In Cambodia, Partners for Development has often been known as “angkaa teuk sa’at,” the "clean water organization” because water and sanitation have been core aspects of PFD's work there for over a decade. Over the course of several projects, PFD worked in the isolated and underserved northeast region to improve rural access to safe water and sanitation in a country where less than 30% of the rural population has access to safe water and less than 10% to adequate sanitation.
PROGRAM FOCUS
Seeking to increase access and to improve health outcomes, PFD’s water and sanitation efforts have operated simultaneously on three fronts:
- Demand-responsive rural infrastructure programs with high levels of community participation and ownership;
- Community awareness and behavior change activities focusing on water use and hygiene, including school health education activities targeting children;
- Capacity building at the local and national government levels, including support for the development of effective new national policies on rural water supply and sanitation and drinking water quality.
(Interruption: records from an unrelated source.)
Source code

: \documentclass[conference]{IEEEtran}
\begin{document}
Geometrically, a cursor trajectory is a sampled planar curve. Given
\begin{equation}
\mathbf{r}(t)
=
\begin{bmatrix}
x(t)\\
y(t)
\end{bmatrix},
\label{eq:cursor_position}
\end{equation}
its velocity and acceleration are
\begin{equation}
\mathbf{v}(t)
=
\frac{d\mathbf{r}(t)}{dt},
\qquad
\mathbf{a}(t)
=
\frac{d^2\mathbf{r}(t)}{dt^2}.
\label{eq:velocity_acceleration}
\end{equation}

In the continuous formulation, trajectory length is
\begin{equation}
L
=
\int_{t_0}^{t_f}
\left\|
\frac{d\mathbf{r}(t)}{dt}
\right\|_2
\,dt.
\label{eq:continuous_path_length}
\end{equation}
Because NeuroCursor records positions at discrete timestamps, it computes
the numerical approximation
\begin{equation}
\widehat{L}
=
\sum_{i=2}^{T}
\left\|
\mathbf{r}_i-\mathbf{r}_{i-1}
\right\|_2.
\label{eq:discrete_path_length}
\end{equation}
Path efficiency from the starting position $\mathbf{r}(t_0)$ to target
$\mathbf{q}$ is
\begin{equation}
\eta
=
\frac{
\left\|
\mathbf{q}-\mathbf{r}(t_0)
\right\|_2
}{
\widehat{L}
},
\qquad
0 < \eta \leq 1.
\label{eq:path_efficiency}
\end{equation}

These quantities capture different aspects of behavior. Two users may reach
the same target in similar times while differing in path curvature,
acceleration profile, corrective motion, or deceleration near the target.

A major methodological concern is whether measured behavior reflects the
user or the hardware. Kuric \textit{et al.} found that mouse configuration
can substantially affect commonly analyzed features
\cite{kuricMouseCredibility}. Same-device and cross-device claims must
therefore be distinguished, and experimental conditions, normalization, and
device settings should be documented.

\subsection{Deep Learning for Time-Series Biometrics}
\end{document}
Water and sanitation programs are integrated with PFD’s activities in health, nutrition, and food security as each sector complements and reinforces the priorities of the other. Integration also magnifies success and leads to greater sustainability.
PFD believes in using technical approaches and innovations that meet local needs and which can be sustained over the long term. Low-cost community hand-pump wells, household water filters, and community-owned and managed piped-water systems are among the most successful of these.
IMPACT
Over 160,000 rural residents have benefited from PFD’s rural water supply programs alone. PFD also has worked to improve sanitation in schools as well as the surrounding community – through supporting the construction of over two thousand latrines that in turn have served as models to increase demand for these services in rural communities.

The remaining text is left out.